> _WORK REQUEST_: Would you write out the entries again, exactly as they are, but without images?
=== Begin Enclosure ===
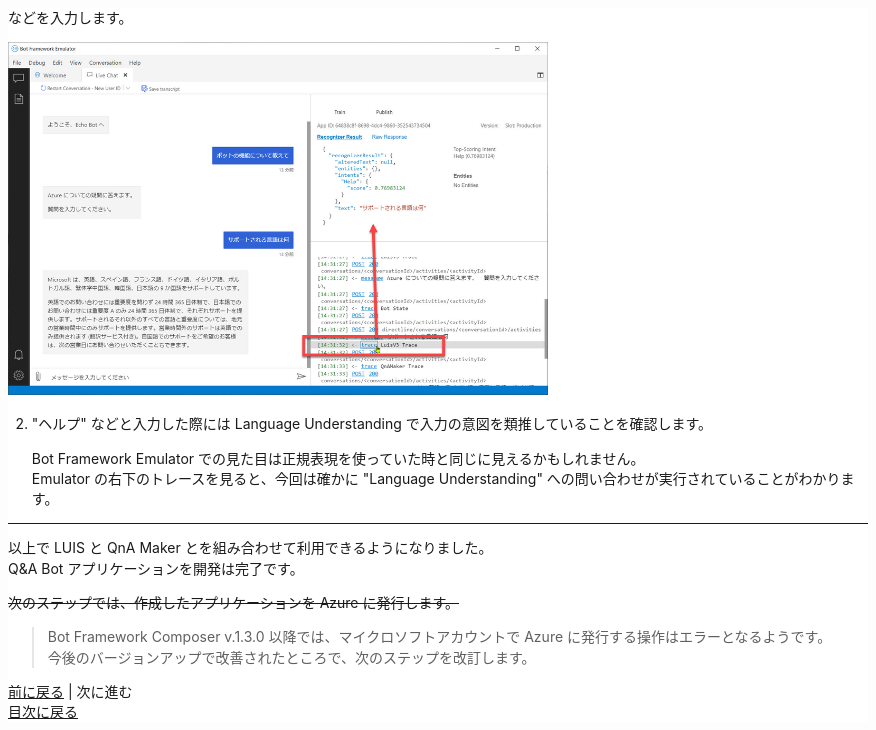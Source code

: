    などを入力します。

   <img src="./images/06/bfemu_test_qna_and_luis.jpg" width="540px" />

2. "ヘルプ" などと入力した際には Language Understanding で入力の意図を類推していることを確認します。
 
   Bot Framework Emulator での見た目は正規表現を使っていた時と同じに見えるかもしれません。  
   Emulator の右下のトレースを見ると、今回は確かに "Language Understanding" への問い合わせが実行されていることがわかります。

---

以上で LUIS と QnA Maker とを組み合わせて利用できるようになりました。  
Q&A Bot アプリケーションを開発は完了です。

~~次のステップでは、作成したアプリケーションを Azure に発行します。~~

> Bot Framework Composer v.1.3.0 以降では、マイクロソフトアカウントで Azure に発行する操作はエラーとなるようです。  
> 今後のバージョンアップで改善されたところで、次のステップを改訂します。

[前に戻る](05_composer_qna.md) | 次に進む  
[目次に戻る](../README.md)
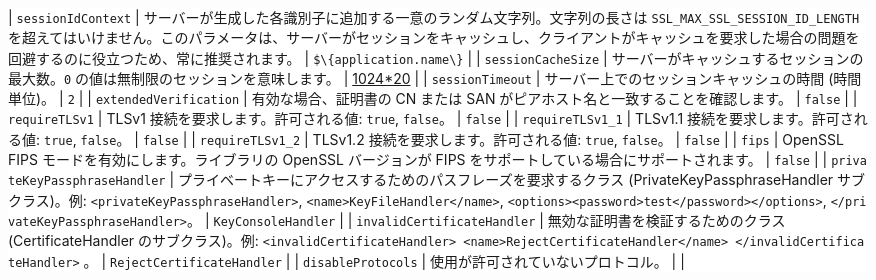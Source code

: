 | `sessionIdContext`               | サーバーが生成した各識別子に追加する一意のランダム文字列。文字列の長さは `SSL_MAX_SSL_SESSION_ID_LENGTH` を超えてはいけません。このパラメータは、サーバーがセッションをキャッシュし、クライアントがキャッシュを要求した場合の問題を回避するのに役立つため、常に推奨されます。                                                                                                                                                            | `$\{application.name\}`                   |
| `sessionCacheSize`               | サーバーがキャッシュするセッションの最大数。`0` の値は無制限のセッションを意味します。                                                                                                                                                                                                                                                                                                                                                                              | [1024\*20](https://github.com/ClickHouse/boringssl/blob/master/include/openssl/ssl.h#L1978)                             |
| `sessionTimeout`                 | サーバー上でのセッションキャッシュの時間 (時間単位)。                                                                                                                                                                                                                                                                                                                                                                                                          | `2`                                        |
| `extendedVerification`           | 有効な場合、証明書の CN または SAN がピアホスト名と一致することを確認します。                                                                                                                                                                                                                                                                                                                                                                                       | `false`                                    |
| `requireTLSv1`                   | TLSv1 接続を要求します。許可される値: `true`, `false`。                                                                                                                                                                                                                                                                                                                                                                                                     | `false`                                    |
| `requireTLSv1_1`                 | TLSv1.1 接続を要求します。許可される値: `true`, `false`。                                                                                                                                                                                                                                                                                                                                                                                                   | `false`                                    |
| `requireTLSv1_2`                 | TLSv1.2 接続を要求します。許可される値: `true`, `false`。                                                                                                                                                                                                                                                                                                                                                                                                   | `false`                                    |
| `fips`                           | OpenSSL FIPS モードを有効にします。ライブラリの OpenSSL バージョンが FIPS をサポートしている場合にサポートされます。                                                                                                                                                                                                                                                                                                                                                                        | `false`                                    |
| `privateKeyPassphraseHandler`    | プライベートキーにアクセスするためのパスフレーズを要求するクラス (PrivateKeyPassphraseHandler サブクラス)。例: `<privateKeyPassphraseHandler>`, `<name>KeyFileHandler</name>`, `<options><password>test</password></options>`, `</privateKeyPassphraseHandler>`。                                                                                                                                                       | `KeyConsoleHandler`                        |
| `invalidCertificateHandler`      | 無効な証明書を検証するためのクラス (CertificateHandler のサブクラス)。例: `<invalidCertificateHandler> <name>RejectCertificateHandler</name> </invalidCertificateHandler>` 。                                                                                                                                                                                                                                                                          | `RejectCertificateHandler`                 |
| `disableProtocols`               | 使用が許可されていないプロトコル。                                                                                                                                                                                                                                                                                                                                                                                                                              |                                            |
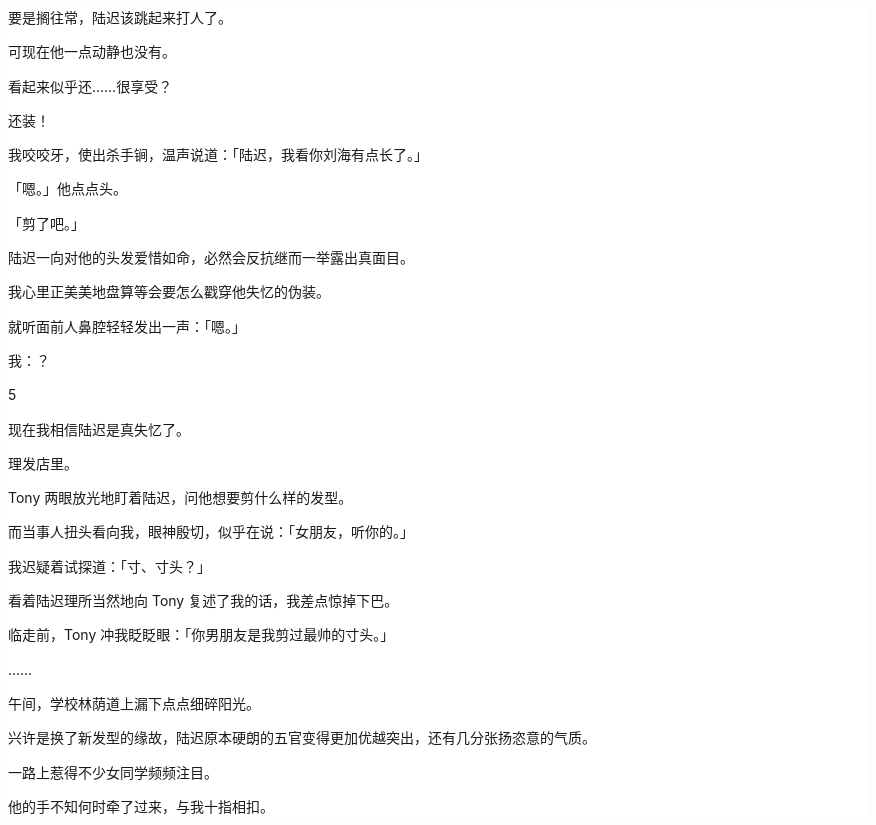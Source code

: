 
要是搁往常，陆迟该跳起来打人了。


可现在他一点动静也没有。


看起来似乎还……很享受？


还装！


我咬咬牙，使出杀手锏，温声说道：「陆迟，我看你刘海有点长了。」


「嗯。」他点点头。


「剪了吧。」


陆迟一向对他的头发爱惜如命，必然会反抗继而一举露出真面目。


我心里正美美地盘算等会要怎么戳穿他失忆的伪装。


就听面前人鼻腔轻轻发出一声：「嗯。」


我：？


5


现在我相信陆迟是真失忆了。


理发店里。


Tony 两眼放光地盯着陆迟，问他想要剪什么样的发型。


而当事人扭头看向我，眼神殷切，似乎在说：「女朋友，听你的。」


我迟疑着试探道：「寸、寸头？」


看着陆迟理所当然地向 Tony 复述了我的话，我差点惊掉下巴。


临走前，Tony 冲我眨眨眼：「你男朋友是我剪过最帅的寸头。」


……


午间，学校林荫道上漏下点点细碎阳光。


兴许是换了新发型的缘故，陆迟原本硬朗的五官变得更加优越突出，还有几分张扬恣意的气质。


一路上惹得不少女同学频频注目。


他的手不知何时牵了过来，与我十指相扣。

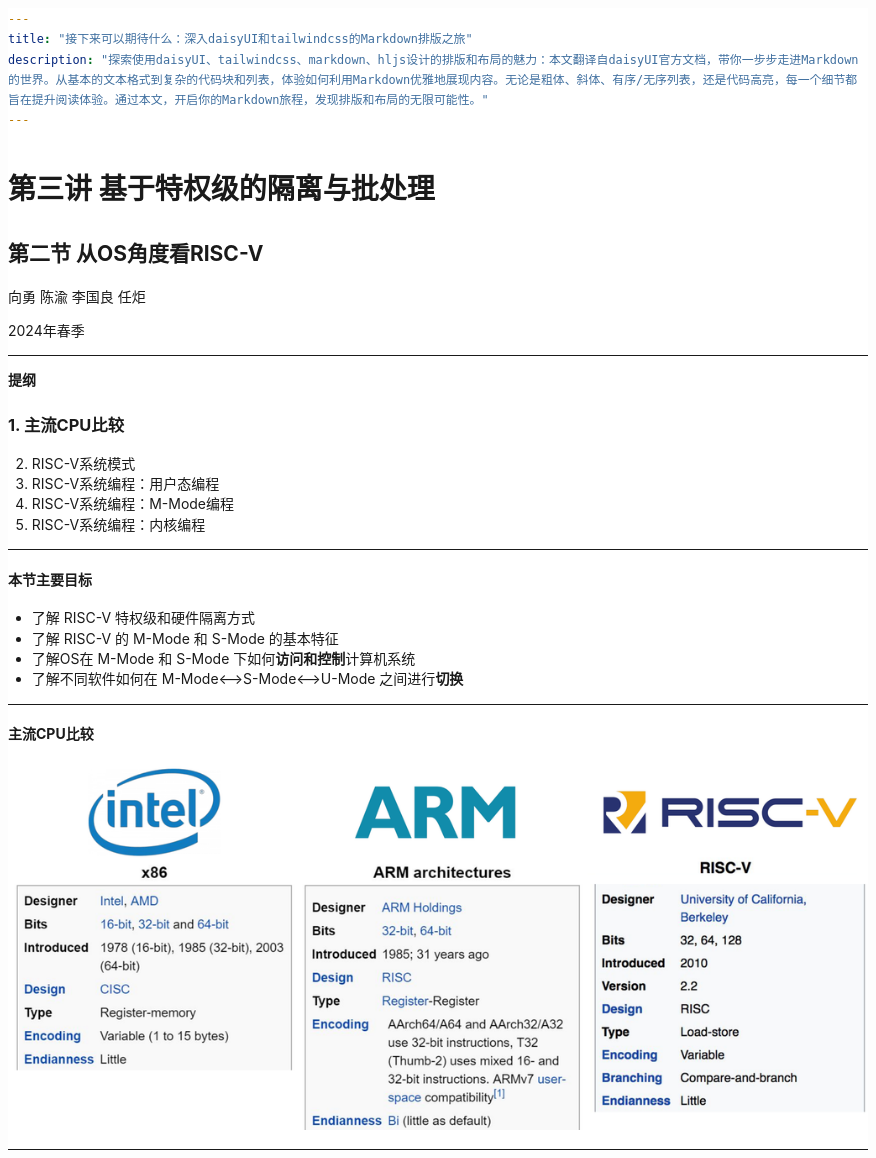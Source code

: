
 ```yaml
---
title: "接下来可以期待什么：深入daisyUI和tailwindcss的Markdown排版之旅"
description: "探索使用daisyUI、tailwindcss、markdown、hljs设计的排版和布局的魅力：本文翻译自daisyUI官方文档，带你一步步走进Markdown的世界。从基本的文本格式到复杂的代码块和列表，体验如何利用Markdown优雅地展现内容。无论是粗体、斜体、有序/无序列表，还是代码高亮，每一个细节都旨在提升阅读体验。通过本文，开启你的Markdown旅程，发现排版和布局的无限可能性。"
---
```



# 第三讲 基于特权级的隔离与批处理

## 第二节 从OS角度看RISC-V

向勇 陈渝 李国良 任炬

2024年春季

---
**提纲**

### 1. 主流CPU比较

2. RISC-V系统模式
3. RISC-V系统编程：用户态编程
4. RISC-V系统编程：M-Mode编程
5. RISC-V系统编程：内核编程

---

#### 本节主要目标

- 了解 RISC-V 特权级和硬件隔离方式
- 了解 RISC-V 的 M-Mode 和 S-Mode 的基本特征
- 了解OS在 M-Mode 和 S-Mode 下如何**访问和控制**计算机系统
- 了解不同软件如何在 M-Mode<–>S-Mode<–>U-Mode 之间进行**切换**

---

#### 主流CPU比较

![w:1150](figs/mainstream-isas.png)

---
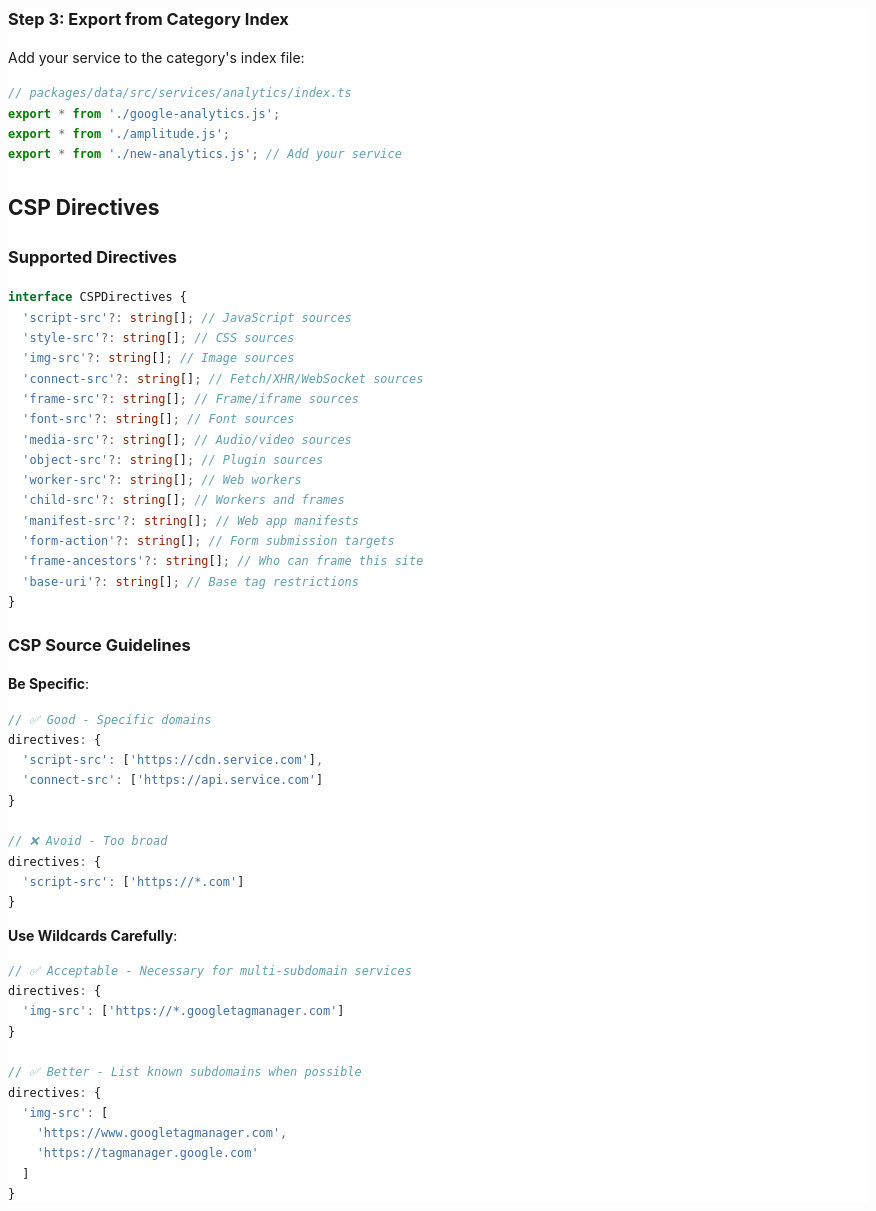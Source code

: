 ### Step 3: Export from Category Index

Add your service to the category's index file:

```typescript
// packages/data/src/services/analytics/index.ts
export * from './google-analytics.js';
export * from './amplitude.js';
export * from './new-analytics.js'; // Add your service
```

## CSP Directives

### Supported Directives

```typescript
interface CSPDirectives {
  'script-src'?: string[]; // JavaScript sources
  'style-src'?: string[]; // CSS sources
  'img-src'?: string[]; // Image sources
  'connect-src'?: string[]; // Fetch/XHR/WebSocket sources
  'frame-src'?: string[]; // Frame/iframe sources
  'font-src'?: string[]; // Font sources
  'media-src'?: string[]; // Audio/video sources
  'object-src'?: string[]; // Plugin sources
  'worker-src'?: string[]; // Web workers
  'child-src'?: string[]; // Workers and frames
  'manifest-src'?: string[]; // Web app manifests
  'form-action'?: string[]; // Form submission targets
  'frame-ancestors'?: string[]; // Who can frame this site
  'base-uri'?: string[]; // Base tag restrictions
}
```

### CSP Source Guidelines

**Be Specific**:

```typescript
// ✅ Good - Specific domains
directives: {
  'script-src': ['https://cdn.service.com'],
  'connect-src': ['https://api.service.com']
}

// ❌ Avoid - Too broad
directives: {
  'script-src': ['https://*.com']
}
```

**Use Wildcards Carefully**:

```typescript
// ✅ Acceptable - Necessary for multi-subdomain services
directives: {
  'img-src': ['https://*.googletagmanager.com']
}

// ✅ Better - List known subdomains when possible
directives: {
  'img-src': [
    'https://www.googletagmanager.com',
    'https://tagmanager.google.com'
  ]
}
```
=== End Enclosure ===
> _EXERCISE RESULT_:
Source code

:    などを入力します。

   <img src="./images/06/bfemu_test_qna_and_luis.jpg" width="540px" />

2. "ヘルプ" などと入力した際には Language Understanding で入力の意図を類推していることを確認します。
 
   Bot Framework Emulator での見た目は正規表現を使っていた時と同じに見えるかもしれません。  
   Emulator の右下のトレースを見ると、今回は確かに "Language Understanding" への問い合わせが実行されていることがわかります。

---

以上で LUIS と QnA Maker とを組み合わせて利用できるようになりました。  
Q&A Bot アプリケーションを開発は完了です。

~~次のステップでは、作成したアプリケーションを Azure に発行します。~~

> Bot Framework Composer v.1.3.0 以降では、マイクロソフトアカウントで Azure に発行する操作はエラーとなるようです。  
> 今後のバージョンアップで改善されたところで、次のステップを改訂します。

[前に戻る](05_composer_qna.md) | 次に進む  
[目次に戻る](../README.md)
Source code

: | `sessionIdContext`               | サーバーが生成した各識別子に追加する一意のランダム文字列。文字列の長さは `SSL_MAX_SSL_SESSION_ID_LENGTH` を超えてはいけません。このパラメータは、サーバーがセッションをキャッシュし、クライアントがキャッシュを要求した場合の問題を回避するのに役立つため、常に推奨されます。                                                                                                                                                            | `$\{application.name\}`                   |
| `sessionCacheSize`               | サーバーがキャッシュするセッションの最大数。`0` の値は無制限のセッションを意味します。                                                                                                                                                                                                                                                                                                                                                                              | [1024\*20](https://github.com/ClickHouse/boringssl/blob/master/include/openssl/ssl.h#L1978)                             |
| `sessionTimeout`                 | サーバー上でのセッションキャッシュの時間 (時間単位)。                                                                                                                                                                                                                                                                                                                                                                                                          | `2`                                        |
| `extendedVerification`           | 有効な場合、証明書の CN または SAN がピアホスト名と一致することを確認します。                                                                                                                                                                                                                                                                                                                                                                                       | `false`                                    |
| `requireTLSv1`                   | TLSv1 接続を要求します。許可される値: `true`, `false`。                                                                                                                                                                                                                                                                                                                                                                                                     | `false`                                    |
| `requireTLSv1_1`                 | TLSv1.1 接続を要求します。許可される値: `true`, `false`。                                                                                                                                                                                                                                                                                                                                                                                                   | `false`                                    |
| `requireTLSv1_2`                 | TLSv1.2 接続を要求します。許可される値: `true`, `false`。                                                                                                                                                                                                                                                                                                                                                                                                   | `false`                                    |
| `fips`                           | OpenSSL FIPS モードを有効にします。ライブラリの OpenSSL バージョンが FIPS をサポートしている場合にサポートされます。                                                                                                                                                                                                                                                                                                                                                                        | `false`                                    |
| `privateKeyPassphraseHandler`    | プライベートキーにアクセスするためのパスフレーズを要求するクラス (PrivateKeyPassphraseHandler サブクラス)。例: `<privateKeyPassphraseHandler>`, `<name>KeyFileHandler</name>`, `<options><password>test</password></options>`, `</privateKeyPassphraseHandler>`。                                                                                                                                                       | `KeyConsoleHandler`                        |
| `invalidCertificateHandler`      | 無効な証明書を検証するためのクラス (CertificateHandler のサブクラス)。例: `<invalidCertificateHandler> <name>RejectCertificateHandler</name> </invalidCertificateHandler>` 。                                                                                                                                                                                                                                                                          | `RejectCertificateHandler`                 |
| `disableProtocols`               | 使用が許可されていないプロトコル。                                                                                                                                                                                                                                                                                                                                                                                                                              |                                            |
Source code

: 
要是搁往常，陆迟该跳起来打人了。


可现在他一点动静也没有。


看起来似乎还……很享受？


还装！


我咬咬牙，使出杀手锏，温声说道：「陆迟，我看你刘海有点长了。」


「嗯。」他点点头。


「剪了吧。」


陆迟一向对他的头发爱惜如命，必然会反抗继而一举露出真面目。


我心里正美美地盘算等会要怎么戳穿他失忆的伪装。


就听面前人鼻腔轻轻发出一声：「嗯。」


我：？


5


现在我相信陆迟是真失忆了。


理发店里。


Tony 两眼放光地盯着陆迟，问他想要剪什么样的发型。


而当事人扭头看向我，眼神殷切，似乎在说：「女朋友，听你的。」


我迟疑着试探道：「寸、寸头？」


看着陆迟理所当然地向 Tony 复述了我的话，我差点惊掉下巴。


临走前，Tony 冲我眨眨眼：「你男朋友是我剪过最帅的寸头。」


……


午间，学校林荫道上漏下点点细碎阳光。


兴许是换了新发型的缘故，陆迟原本硬朗的五官变得更加优越突出，还有几分张扬恣意的气质。


一路上惹得不少女同学频频注目。


他的手不知何时牵了过来，与我十指相扣。

Source code

:
 ```yaml
---
title: "接下来可以期待什么：深入daisyUI和tailwindcss的Markdown排版之旅"
description: "探索使用daisyUI、tailwindcss、markdown、hljs设计的排版和布局的魅力：本文翻译自daisyUI官方文档，带你一步步走进Markdown的世界。从基本的文本格式到复杂的代码块和列表，体验如何利用Markdown优雅地展现内容。无论是粗体、斜体、有序/无序列表，还是代码高亮，每一个细节都旨在提升阅读体验。通过本文，开启你的Markdown旅程，发现排版和布局的无限可能性。"
---
```



# 第三讲 基于特权级的隔离与批处理

## 第二节 从OS角度看RISC-V

向勇 陈渝 李国良 任炬

2024年春季

---
**提纲**

### 1. 主流CPU比较

2. RISC-V系统模式
3. RISC-V系统编程：用户态编程
4. RISC-V系统编程：M-Mode编程
5. RISC-V系统编程：内核编程

---

#### 本节主要目标

- 了解 RISC-V 特权级和硬件隔离方式
- 了解 RISC-V 的 M-Mode 和 S-Mode 的基本特征
- 了解OS在 M-Mode 和 S-Mode 下如何**访问和控制**计算机系统
- 了解不同软件如何在 M-Mode<–>S-Mode<–>U-Mode 之间进行**切换**

---

#### 主流CPU比较

![w:1150](figs/mainstream-isas.png)

---
Source code

: ### Step 3: Export from Category Index

Add your service to the category's index file:

```typescript
// packages/data/src/services/analytics/index.ts
export * from './google-analytics.js';
export * from './amplitude.js';
export * from './new-analytics.js'; // Add your service
```

## CSP Directives

### Supported Directives

```typescript
interface CSPDirectives {
  'script-src'?: string[]; // JavaScript sources
  'style-src'?: string[]; // CSS sources
  'img-src'?: string[]; // Image sources
  'connect-src'?: string[]; // Fetch/XHR/WebSocket sources
  'frame-src'?: string[]; // Frame/iframe sources
  'font-src'?: string[]; // Font sources
  'media-src'?: string[]; // Audio/video sources
  'object-src'?: string[]; // Plugin sources
  'worker-src'?: string[]; // Web workers
  'child-src'?: string[]; // Workers and frames
  'manifest-src'?: string[]; // Web app manifests
  'form-action'?: string[]; // Form submission targets
  'frame-ancestors'?: string[]; // Who can frame this site
  'base-uri'?: string[]; // Base tag restrictions
}
```

### CSP Source Guidelines

**Be Specific**:

```typescript
// ✅ Good - Specific domains
directives: {
  'script-src': ['https://cdn.service.com'],
  'connect-src': ['https://api.service.com']
}

// ❌ Avoid - Too broad
directives: {
  'script-src': ['https://*.com']
}
```

**Use Wildcards Carefully**:

```typescript
// ✅ Acceptable - Necessary for multi-subdomain services
directives: {
  'img-src': ['https://*.googletagmanager.com']
}

// ✅ Better - List known subdomains when possible
directives: {
  'img-src': [
    'https://www.googletagmanager.com',
    'https://tagmanager.google.com'
  ]
}
```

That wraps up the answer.